WORK TASK - Exactly as they appear, set down all of the records.

[Stored data entries]
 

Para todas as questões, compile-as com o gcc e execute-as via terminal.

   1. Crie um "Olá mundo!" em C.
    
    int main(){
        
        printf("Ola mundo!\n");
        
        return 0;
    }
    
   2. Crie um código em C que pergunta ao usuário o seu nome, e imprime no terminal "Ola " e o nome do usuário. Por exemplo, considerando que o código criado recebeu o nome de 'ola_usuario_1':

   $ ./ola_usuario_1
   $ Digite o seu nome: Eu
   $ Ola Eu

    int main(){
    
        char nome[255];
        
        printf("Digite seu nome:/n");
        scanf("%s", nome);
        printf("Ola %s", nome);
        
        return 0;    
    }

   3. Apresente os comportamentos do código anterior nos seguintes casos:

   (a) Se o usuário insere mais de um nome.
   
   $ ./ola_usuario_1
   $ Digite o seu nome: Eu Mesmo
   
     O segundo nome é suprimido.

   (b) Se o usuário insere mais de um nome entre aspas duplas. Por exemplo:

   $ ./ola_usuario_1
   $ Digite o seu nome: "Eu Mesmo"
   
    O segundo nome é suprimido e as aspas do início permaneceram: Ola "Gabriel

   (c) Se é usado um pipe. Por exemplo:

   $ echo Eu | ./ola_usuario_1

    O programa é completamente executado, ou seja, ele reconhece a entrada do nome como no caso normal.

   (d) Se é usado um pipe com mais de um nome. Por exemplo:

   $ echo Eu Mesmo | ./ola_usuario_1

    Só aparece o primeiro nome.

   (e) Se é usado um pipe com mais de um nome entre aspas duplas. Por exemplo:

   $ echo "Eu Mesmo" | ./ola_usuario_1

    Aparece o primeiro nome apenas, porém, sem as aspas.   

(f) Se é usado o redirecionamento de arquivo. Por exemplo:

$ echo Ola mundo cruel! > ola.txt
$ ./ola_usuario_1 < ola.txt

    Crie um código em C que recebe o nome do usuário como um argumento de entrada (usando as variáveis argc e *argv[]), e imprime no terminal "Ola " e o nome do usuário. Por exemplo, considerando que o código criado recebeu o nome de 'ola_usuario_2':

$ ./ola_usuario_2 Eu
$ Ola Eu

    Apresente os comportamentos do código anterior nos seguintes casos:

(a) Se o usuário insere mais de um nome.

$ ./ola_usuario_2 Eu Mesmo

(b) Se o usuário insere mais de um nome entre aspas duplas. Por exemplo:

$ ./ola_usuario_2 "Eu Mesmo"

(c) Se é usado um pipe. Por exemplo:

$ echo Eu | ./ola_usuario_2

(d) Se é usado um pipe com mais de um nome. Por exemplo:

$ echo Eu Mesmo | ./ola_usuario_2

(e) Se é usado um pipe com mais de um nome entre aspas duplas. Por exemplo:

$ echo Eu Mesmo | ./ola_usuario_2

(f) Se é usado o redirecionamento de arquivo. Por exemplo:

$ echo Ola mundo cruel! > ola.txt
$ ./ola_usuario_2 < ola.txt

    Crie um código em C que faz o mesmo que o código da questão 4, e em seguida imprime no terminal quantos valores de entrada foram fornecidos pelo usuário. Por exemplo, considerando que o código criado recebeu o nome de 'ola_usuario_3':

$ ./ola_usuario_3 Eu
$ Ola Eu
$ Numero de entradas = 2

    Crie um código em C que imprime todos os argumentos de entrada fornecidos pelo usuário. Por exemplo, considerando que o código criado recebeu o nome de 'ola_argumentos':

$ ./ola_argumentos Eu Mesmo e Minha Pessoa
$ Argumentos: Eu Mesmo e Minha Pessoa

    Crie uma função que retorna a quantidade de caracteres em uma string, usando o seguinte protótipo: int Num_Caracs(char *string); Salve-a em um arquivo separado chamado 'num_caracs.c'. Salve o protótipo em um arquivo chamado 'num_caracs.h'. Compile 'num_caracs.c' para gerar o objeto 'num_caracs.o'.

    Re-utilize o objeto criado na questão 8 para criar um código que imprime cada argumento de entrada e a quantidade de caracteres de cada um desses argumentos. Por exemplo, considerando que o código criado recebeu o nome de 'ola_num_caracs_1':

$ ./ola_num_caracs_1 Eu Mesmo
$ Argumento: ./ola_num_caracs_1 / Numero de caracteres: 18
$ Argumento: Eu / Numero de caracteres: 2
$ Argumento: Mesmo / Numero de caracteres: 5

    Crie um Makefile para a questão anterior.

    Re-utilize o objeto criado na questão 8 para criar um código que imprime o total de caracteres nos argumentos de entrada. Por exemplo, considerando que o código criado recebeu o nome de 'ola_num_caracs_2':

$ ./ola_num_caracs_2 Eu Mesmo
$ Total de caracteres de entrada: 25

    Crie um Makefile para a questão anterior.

THE COMPLETED TASK -
Para todas as questões, compile-as com o gcc e execute-as via terminal.

   1. Crie um "Olá mundo!" em C.
    
    int main(){
        
        printf("Ola mundo!\n");
        
        return 0;
    }
    
   2. Crie um código em C que pergunta ao usuário o seu nome, e imprime no terminal "Ola " e o nome do usuário. Por exemplo, considerando que o código criado recebeu o nome de 'ola_usuario_1':

   $ ./ola_usuario_1
   $ Digite o seu nome: Eu
   $ Ola Eu

    int main(){
    
        char nome[255];
        
        printf("Digite seu nome:/n");
        scanf("%s", nome);
        printf("Ola %s", nome);
        
        return 0;    
    }

   3. Apresente os comportamentos do código anterior nos seguintes casos:

   (a) Se o usuário insere mais de um nome.
   
   $ ./ola_usuario_1
   $ Digite o seu nome: Eu Mesmo
   
     O segundo nome é suprimido.

   (b) Se o usuário insere mais de um nome entre aspas duplas. Por exemplo:

   $ ./ola_usuario_1
   $ Digite o seu nome: "Eu Mesmo"
   
    O segundo nome é suprimido e as aspas do início permaneceram: Ola "Gabriel

   (c) Se é usado um pipe. Por exemplo:

   $ echo Eu | ./ola_usuario_1

    O programa é completamente executado, ou seja, ele reconhece a entrada do nome como no caso normal.

   (d) Se é usado um pipe com mais de um nome. Por exemplo:

   $ echo Eu Mesmo | ./ola_usuario_1

    Só aparece o primeiro nome.

   (e) Se é usado um pipe com mais de um nome entre aspas duplas. Por exemplo:

   $ echo "Eu Mesmo" | ./ola_usuario_1

    Aparece o primeiro nome apenas, porém, sem as aspas.   

(f) Se é usado o redirecionamento de arquivo. Por exemplo:

$ echo Ola mundo cruel! > ola.txt
$ ./ola_usuario_1 < ola.txt

    Crie um código em C que recebe o nome do usuário como um argumento de entrada (usando as variáveis argc e *argv[]), e imprime no terminal "Ola " e o nome do usuário. Por exemplo, considerando que o código criado recebeu o nome de 'ola_usuario_2':

$ ./ola_usuario_2 Eu
$ Ola Eu

    Apresente os comportamentos do código anterior nos seguintes casos:

(a) Se o usuário insere mais de um nome.

$ ./ola_usuario_2 Eu Mesmo

(b) Se o usuário insere mais de um nome entre aspas duplas. Por exemplo:

$ ./ola_usuario_2 "Eu Mesmo"

(c) Se é usado um pipe. Por exemplo:

$ echo Eu | ./ola_usuario_2

(d) Se é usado um pipe com mais de um nome. Por exemplo:

$ echo Eu Mesmo | ./ola_usuario_2

(e) Se é usado um pipe com mais de um nome entre aspas duplas. Por exemplo:

$ echo Eu Mesmo | ./ola_usuario_2

(f) Se é usado o redirecionamento de arquivo. Por exemplo:

$ echo Ola mundo cruel! > ola.txt
$ ./ola_usuario_2 < ola.txt

    Crie um código em C que faz o mesmo que o código da questão 4, e em seguida imprime no terminal quantos valores de entrada foram fornecidos pelo usuário. Por exemplo, considerando que o código criado recebeu o nome de 'ola_usuario_3':

$ ./ola_usuario_3 Eu
$ Ola Eu
$ Numero de entradas = 2

    Crie um código em C que imprime todos os argumentos de entrada fornecidos pelo usuário. Por exemplo, considerando que o código criado recebeu o nome de 'ola_argumentos':

$ ./ola_argumentos Eu Mesmo e Minha Pessoa
$ Argumentos: Eu Mesmo e Minha Pessoa

    Crie uma função que retorna a quantidade de caracteres em uma string, usando o seguinte protótipo: int Num_Caracs(char *string); Salve-a em um arquivo separado chamado 'num_caracs.c'. Salve o protótipo em um arquivo chamado 'num_caracs.h'. Compile 'num_caracs.c' para gerar o objeto 'num_caracs.o'.

    Re-utilize o objeto criado na questão 8 para criar um código que imprime cada argumento de entrada e a quantidade de caracteres de cada um desses argumentos. Por exemplo, considerando que o código criado recebeu o nome de 'ola_num_caracs_1':

$ ./ola_num_caracs_1 Eu Mesmo
$ Argumento: ./ola_num_caracs_1 / Numero de caracteres: 18
$ Argumento: Eu / Numero de caracteres: 2
$ Argumento: Mesmo / Numero de caracteres: 5

    Crie um Makefile para a questão anterior.

    Re-utilize o objeto criado na questão 8 para criar um código que imprime o total de caracteres nos argumentos de entrada. Por exemplo, considerando que o código criado recebeu o nome de 'ola_num_caracs_2':

$ ./ola_num_caracs_2 Eu Mesmo
$ Total de caracteres de entrada: 25

    Crie um Makefile para a questão anterior.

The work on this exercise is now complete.